Héctor Tobar writes in “Our Migrant Souls” that the focus on Latinos in crisis or as undocumented immigrants misses their history and centrality to the American story.

Author Héctor Tobar is not surprised by the recent spate of measures to restrict diversity and inclusion efforts in education.

“There are a lot of people who are threatened by Latinos when they are assertive and self-confident,” he said in an interview with NBC News. “And so they’re trying to keep us in our place, to belittle us. These campaigns are happening so that young Latinos don’t grow up thinking of themselves as people who matter.”

The Pulitzer Prize-winning journalist and scholar rebukes such thinking with his latest book, “Our Migrant Souls: A Meditation on Race and the Meanings and Myths of Latino.” In it, Tobar explores what it means to be Latino in the 21st century — by reflecting on his past, visiting his parents’ homeland and taking a road trip across the United States.

Farrar Strauss Giroux

He said he wrote “Our Migrant Souls” because, in his view, the national conversation about race and identity rarely includes Latinos.

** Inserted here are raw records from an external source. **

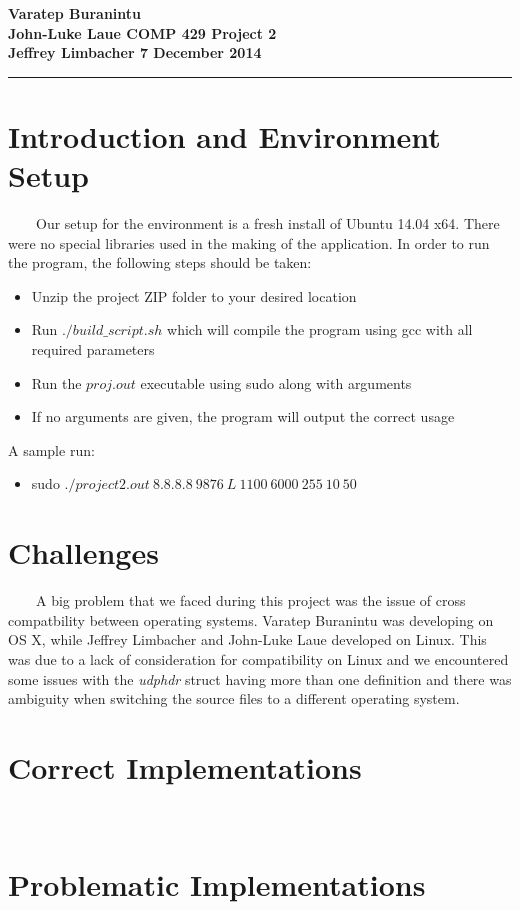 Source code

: \documentclass[11pt]{article}
\newcommand{\myname}{Project 2}
\newcommand{\course}{COMP 429}
\newcommand{\assignment}{Varatep Buranintu\\John-Luke Laue}
\newcommand{\probs}{Jeffrey Limbacher}
\newcommand{\duedate}{7 December 2014}
\newcommand{\mytitle}{
\begin{flushleft}
\bfseries
\assignment       \hspace*{\fill} \course \hspace*{\fill} \myname\\
\probs    \hspace*{\fill}                                 \duedate\\
\rule[10pt]{\linewidth}{1pt}
\end{flushleft}
}
\begin{document}
\thispagestyle{empty}   %
\mytitle                

\renewcommand{\qedsymbol}{}

\section{Introduction and Environment Setup}
\ \ \ \ Our setup for the environment is a fresh install of Ubuntu 14.04 x64. There were no special libraries used in the making of the application. In order to run the program, the following steps should be taken:\begin{itemize}
\item Unzip the project ZIP folder to your desired location
\item Run $./build\_script.sh$ which will compile the program using gcc with all required parameters
\item Run the $proj.out$ executable using sudo along with arguments
\item If no arguments are given, the program will output the correct usage
\end{itemize}
A sample run:
\begin{itemize}
\item sudo $./project2.out\ 8.8.8.8\ 9876\ L\ 1100\ 6000\ 255\ 10\ 50$
\end{itemize}

\section{Challenges}
\ \ \ \ A big problem that we faced during this project was the issue of cross compatbility between operating systems. Varatep Buranintu was developing on OS X, while Jeffrey Limbacher and John-Luke Laue developed on Linux. This was due to a lack of consideration for compatibility on Linux and we encountered some issues with the \textit{udphdr} struct having more than one definition and there was ambiguity when switching the source files to a different operating system. 

\section{Correct Implementations}
\ \ \ \ 

\section{Problematic Implementations}
\ \ \ \ 
\end{document}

“We are not seen as people who are central to the American story. We are seen as the supporting cast, like this inconsequential supporting actor," Tobar said. He points out that it is Latino labor that keeps the country functioning and that is essential to industries such as construction and agriculture — and that it was largely Latino workers who built the infrastructure of the American southwest.

As he strives to illuminate the Latino experience, he acknowledges that the construct of “Latino“ is artificial and complicated.

“Latino is the most open-ended and loosely defined of the ‘non-white’ categories in the United States,” Tobar writes. “As such it can feel like the transit lounge of American identities, one where people come and go with relative ease.”

The son of Guatemalan immigrants, Tobar, 60, was raised in East Hollywood, California. He grew up among Eastern European, Mexican and Central American families. His godfather was an African American activist, while James Earl Ray (who later assassinated civil rights leader Martin Luther King Jr.) lived in his neighborhood — right next door.

His family’s presence in such a setting, Tobar writes, was completely natural: “Across the United States, Latino people inhabit places that are never far from Black struggle and the history of white supremacy.”

Hector Tobar with his mother Mercedes at the Griffith Park Observatory, Los Angeles, 1963.
Héctor Tobar with his mother, Mercedes, at the Griffith Park Observatory, Los Angeles, 1963.Courtesy Hector Tobar

Tobar hopes that his book will help young Latinos understand the complexities of the worlds they inhabit.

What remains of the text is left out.